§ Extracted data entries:

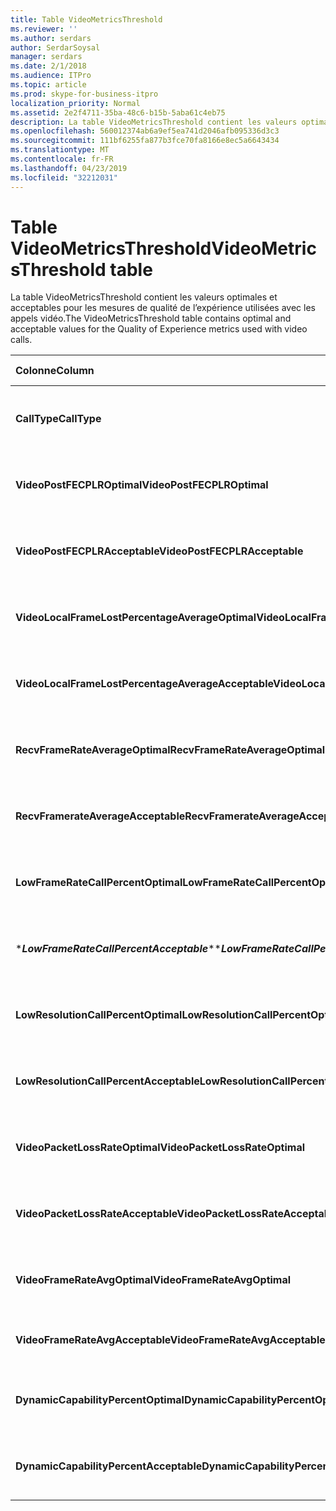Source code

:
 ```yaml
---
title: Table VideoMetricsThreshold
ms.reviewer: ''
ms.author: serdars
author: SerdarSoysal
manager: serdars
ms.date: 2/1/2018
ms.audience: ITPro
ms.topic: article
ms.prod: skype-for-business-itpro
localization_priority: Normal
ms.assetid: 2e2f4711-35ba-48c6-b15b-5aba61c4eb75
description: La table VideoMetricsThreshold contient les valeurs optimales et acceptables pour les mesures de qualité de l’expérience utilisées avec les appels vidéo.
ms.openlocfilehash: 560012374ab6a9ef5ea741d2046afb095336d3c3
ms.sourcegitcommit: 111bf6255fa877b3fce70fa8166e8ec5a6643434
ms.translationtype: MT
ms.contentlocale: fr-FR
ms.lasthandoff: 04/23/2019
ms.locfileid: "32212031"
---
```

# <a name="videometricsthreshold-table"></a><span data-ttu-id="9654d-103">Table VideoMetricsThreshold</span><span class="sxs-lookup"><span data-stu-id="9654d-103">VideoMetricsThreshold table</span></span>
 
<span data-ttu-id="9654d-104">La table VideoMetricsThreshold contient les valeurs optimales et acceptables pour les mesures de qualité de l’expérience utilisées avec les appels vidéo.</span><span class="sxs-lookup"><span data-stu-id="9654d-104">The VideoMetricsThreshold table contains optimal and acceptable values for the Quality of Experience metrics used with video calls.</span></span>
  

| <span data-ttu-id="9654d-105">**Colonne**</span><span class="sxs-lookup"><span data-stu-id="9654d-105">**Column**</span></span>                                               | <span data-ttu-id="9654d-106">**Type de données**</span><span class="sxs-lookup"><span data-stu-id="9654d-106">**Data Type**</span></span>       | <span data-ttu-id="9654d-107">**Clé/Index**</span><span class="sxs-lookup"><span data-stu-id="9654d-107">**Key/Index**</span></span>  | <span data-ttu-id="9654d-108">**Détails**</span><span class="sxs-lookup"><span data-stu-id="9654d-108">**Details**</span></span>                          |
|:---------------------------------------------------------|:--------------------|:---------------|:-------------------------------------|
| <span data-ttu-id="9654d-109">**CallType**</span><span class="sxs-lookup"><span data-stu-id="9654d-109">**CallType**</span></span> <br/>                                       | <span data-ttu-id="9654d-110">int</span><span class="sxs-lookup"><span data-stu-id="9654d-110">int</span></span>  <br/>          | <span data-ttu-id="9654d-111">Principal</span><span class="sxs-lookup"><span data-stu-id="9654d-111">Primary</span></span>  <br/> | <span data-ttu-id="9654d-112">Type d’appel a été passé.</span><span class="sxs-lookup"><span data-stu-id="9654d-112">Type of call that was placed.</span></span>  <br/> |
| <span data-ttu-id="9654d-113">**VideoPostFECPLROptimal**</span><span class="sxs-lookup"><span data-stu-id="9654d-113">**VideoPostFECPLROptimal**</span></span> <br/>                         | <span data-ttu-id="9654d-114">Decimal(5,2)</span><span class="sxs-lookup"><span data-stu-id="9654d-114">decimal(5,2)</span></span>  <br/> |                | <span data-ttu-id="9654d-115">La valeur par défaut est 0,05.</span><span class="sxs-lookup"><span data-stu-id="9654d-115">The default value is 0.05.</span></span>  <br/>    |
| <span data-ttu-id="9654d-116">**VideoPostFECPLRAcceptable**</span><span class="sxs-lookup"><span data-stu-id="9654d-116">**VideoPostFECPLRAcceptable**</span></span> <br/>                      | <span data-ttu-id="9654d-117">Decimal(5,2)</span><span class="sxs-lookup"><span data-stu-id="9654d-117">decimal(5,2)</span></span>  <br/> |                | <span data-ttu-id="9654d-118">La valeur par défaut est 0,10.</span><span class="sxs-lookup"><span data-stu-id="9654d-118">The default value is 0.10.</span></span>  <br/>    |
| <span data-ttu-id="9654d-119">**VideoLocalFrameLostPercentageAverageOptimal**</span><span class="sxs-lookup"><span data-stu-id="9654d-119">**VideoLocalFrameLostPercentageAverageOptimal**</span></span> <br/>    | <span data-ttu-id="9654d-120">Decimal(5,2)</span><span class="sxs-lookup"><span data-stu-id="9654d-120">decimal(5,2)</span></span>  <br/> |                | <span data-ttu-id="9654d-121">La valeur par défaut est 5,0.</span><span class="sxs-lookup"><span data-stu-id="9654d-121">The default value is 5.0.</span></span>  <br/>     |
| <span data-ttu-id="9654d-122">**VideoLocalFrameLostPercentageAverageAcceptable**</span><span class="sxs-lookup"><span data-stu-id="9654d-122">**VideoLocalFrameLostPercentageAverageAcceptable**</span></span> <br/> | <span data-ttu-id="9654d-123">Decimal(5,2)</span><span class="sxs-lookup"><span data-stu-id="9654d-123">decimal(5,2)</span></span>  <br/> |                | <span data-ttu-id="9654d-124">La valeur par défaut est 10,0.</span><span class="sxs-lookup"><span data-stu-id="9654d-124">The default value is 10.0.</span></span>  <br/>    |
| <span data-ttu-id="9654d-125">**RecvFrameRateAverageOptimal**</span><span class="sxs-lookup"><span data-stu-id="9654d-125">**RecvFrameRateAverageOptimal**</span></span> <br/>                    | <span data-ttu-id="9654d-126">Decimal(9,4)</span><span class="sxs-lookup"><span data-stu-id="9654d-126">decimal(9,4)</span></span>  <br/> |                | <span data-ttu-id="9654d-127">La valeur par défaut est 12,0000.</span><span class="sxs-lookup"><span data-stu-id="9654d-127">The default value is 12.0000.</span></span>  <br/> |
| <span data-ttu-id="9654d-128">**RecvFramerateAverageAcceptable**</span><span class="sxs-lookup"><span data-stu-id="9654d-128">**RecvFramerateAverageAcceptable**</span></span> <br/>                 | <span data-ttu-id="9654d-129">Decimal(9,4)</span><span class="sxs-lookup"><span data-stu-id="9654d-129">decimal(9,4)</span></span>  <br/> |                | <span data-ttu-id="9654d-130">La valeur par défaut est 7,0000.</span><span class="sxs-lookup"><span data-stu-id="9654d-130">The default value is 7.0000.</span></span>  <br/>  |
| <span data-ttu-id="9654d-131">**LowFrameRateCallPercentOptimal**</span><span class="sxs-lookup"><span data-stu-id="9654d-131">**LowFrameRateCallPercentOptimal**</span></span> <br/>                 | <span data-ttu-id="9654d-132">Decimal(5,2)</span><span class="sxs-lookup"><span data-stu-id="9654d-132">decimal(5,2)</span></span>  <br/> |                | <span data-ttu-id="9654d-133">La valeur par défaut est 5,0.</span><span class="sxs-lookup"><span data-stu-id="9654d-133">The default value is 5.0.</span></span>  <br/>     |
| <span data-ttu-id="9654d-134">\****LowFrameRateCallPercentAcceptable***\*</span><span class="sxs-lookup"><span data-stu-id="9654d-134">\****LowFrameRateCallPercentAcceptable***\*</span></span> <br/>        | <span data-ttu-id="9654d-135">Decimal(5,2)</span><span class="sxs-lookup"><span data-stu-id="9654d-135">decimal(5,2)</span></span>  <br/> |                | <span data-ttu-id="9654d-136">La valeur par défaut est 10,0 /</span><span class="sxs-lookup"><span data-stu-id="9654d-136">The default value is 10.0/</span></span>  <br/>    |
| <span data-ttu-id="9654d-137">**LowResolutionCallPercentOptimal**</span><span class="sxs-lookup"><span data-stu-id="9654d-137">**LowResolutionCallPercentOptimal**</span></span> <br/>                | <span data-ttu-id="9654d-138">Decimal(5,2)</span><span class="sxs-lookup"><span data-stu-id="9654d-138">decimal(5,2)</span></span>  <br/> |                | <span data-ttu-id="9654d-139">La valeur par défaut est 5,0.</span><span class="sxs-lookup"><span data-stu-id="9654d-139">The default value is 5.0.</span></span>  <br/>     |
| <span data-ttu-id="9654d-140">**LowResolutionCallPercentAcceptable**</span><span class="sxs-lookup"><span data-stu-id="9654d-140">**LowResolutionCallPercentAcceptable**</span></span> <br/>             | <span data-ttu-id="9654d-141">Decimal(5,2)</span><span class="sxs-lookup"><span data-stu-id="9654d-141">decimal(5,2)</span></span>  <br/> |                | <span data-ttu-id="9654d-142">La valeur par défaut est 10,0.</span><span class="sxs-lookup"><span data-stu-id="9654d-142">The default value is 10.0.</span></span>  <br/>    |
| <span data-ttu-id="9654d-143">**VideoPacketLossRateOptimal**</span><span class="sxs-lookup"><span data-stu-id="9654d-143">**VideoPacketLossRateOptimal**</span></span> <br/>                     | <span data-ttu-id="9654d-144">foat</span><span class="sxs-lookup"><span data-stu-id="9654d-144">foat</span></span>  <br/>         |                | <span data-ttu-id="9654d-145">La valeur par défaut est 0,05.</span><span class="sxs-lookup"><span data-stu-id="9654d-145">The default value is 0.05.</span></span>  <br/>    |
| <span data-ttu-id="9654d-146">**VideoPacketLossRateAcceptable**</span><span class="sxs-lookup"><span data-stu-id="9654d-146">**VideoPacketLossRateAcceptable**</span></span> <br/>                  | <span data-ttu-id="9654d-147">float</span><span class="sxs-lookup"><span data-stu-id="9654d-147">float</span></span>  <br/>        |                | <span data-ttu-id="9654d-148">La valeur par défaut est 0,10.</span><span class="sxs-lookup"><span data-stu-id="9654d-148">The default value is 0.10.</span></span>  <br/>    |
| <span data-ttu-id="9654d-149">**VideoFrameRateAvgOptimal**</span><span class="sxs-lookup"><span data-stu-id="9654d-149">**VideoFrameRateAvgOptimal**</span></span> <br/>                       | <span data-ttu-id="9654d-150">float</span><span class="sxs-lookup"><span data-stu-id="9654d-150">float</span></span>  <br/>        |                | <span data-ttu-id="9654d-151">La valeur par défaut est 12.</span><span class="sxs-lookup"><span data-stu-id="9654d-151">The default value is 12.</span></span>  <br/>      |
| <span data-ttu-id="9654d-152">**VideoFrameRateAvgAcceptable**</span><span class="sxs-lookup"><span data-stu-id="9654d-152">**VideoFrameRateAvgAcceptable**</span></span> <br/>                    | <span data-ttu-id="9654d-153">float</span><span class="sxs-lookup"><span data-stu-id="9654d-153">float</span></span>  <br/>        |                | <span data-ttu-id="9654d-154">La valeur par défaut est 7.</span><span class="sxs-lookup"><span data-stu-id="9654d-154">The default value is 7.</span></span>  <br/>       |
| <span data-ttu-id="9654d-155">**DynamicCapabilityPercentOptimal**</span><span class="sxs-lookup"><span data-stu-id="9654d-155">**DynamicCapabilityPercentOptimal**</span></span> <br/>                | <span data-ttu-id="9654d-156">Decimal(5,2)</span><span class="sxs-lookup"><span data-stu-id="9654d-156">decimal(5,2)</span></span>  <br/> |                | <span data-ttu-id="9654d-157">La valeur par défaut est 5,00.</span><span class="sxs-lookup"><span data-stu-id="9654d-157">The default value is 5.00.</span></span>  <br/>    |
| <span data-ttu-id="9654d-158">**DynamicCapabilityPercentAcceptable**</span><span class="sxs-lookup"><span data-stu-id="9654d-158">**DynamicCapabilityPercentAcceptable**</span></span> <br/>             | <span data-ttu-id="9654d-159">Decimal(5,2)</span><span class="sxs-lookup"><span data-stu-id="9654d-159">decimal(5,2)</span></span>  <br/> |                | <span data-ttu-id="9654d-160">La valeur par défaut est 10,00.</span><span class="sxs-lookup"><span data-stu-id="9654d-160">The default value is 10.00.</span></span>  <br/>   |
---
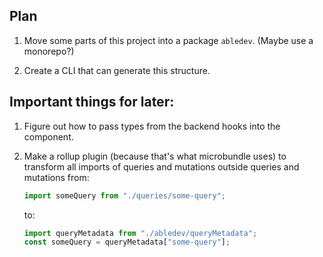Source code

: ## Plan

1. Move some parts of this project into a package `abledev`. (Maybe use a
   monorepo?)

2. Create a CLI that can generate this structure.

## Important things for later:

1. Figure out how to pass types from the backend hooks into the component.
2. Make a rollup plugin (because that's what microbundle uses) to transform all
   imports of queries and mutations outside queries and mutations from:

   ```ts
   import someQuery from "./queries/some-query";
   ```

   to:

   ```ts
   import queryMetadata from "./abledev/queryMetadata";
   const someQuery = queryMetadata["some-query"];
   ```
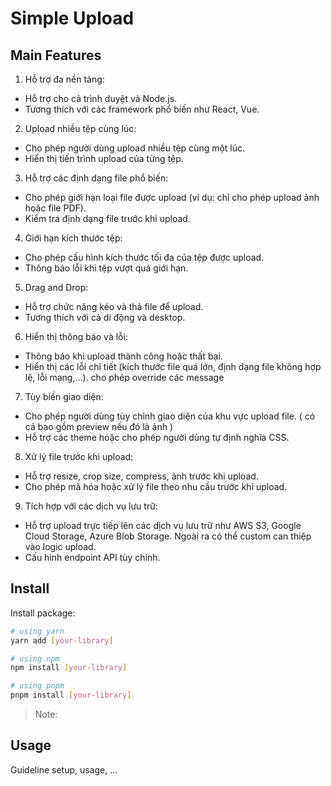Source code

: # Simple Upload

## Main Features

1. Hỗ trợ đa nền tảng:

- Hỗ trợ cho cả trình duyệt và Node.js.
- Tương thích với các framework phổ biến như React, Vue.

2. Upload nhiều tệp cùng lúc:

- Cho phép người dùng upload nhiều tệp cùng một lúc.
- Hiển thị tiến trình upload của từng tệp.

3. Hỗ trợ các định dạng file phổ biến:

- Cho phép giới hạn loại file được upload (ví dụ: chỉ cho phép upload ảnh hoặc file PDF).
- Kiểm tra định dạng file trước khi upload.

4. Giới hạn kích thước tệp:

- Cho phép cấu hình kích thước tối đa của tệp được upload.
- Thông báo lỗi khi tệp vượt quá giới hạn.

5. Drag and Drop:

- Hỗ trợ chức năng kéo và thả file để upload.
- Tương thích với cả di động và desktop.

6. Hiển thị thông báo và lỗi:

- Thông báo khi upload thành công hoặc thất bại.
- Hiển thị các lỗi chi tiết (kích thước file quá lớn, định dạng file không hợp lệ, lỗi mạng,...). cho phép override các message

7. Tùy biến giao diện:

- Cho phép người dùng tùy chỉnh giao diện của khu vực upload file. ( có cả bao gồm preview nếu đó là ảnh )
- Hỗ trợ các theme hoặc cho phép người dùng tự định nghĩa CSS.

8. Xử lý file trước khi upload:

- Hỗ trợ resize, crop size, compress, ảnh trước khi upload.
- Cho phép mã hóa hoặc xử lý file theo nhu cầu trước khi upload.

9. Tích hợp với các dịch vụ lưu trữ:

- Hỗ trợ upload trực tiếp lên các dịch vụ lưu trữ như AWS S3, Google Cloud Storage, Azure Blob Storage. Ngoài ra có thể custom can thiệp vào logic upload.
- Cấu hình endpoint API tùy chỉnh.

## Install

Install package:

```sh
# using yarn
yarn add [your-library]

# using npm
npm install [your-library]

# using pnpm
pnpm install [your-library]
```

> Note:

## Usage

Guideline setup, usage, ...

§ WHAT IS REQUIRED: For the entries above, print exactly the lines between the one with "## Important things" and the one with "- Hỗ trợ cho cả trình duyệt và Node.js.", inclusive, with no pictures.

§ REPLY:
## Important things for later:

1. Figure out how to pass types from the backend hooks into the component.
2. Make a rollup plugin (because that's what microbundle uses) to transform all
   imports of queries and mutations outside queries and mutations from:

   ```ts
   import someQuery from "./queries/some-query";
   ```

   to:

   ```ts
   import queryMetadata from "./abledev/queryMetadata";
   const someQuery = queryMetadata["some-query"];
   ```
Source code

: # Simple Upload

## Main Features

1. Hỗ trợ đa nền tảng:

- Hỗ trợ cho cả trình duyệt và Node.js.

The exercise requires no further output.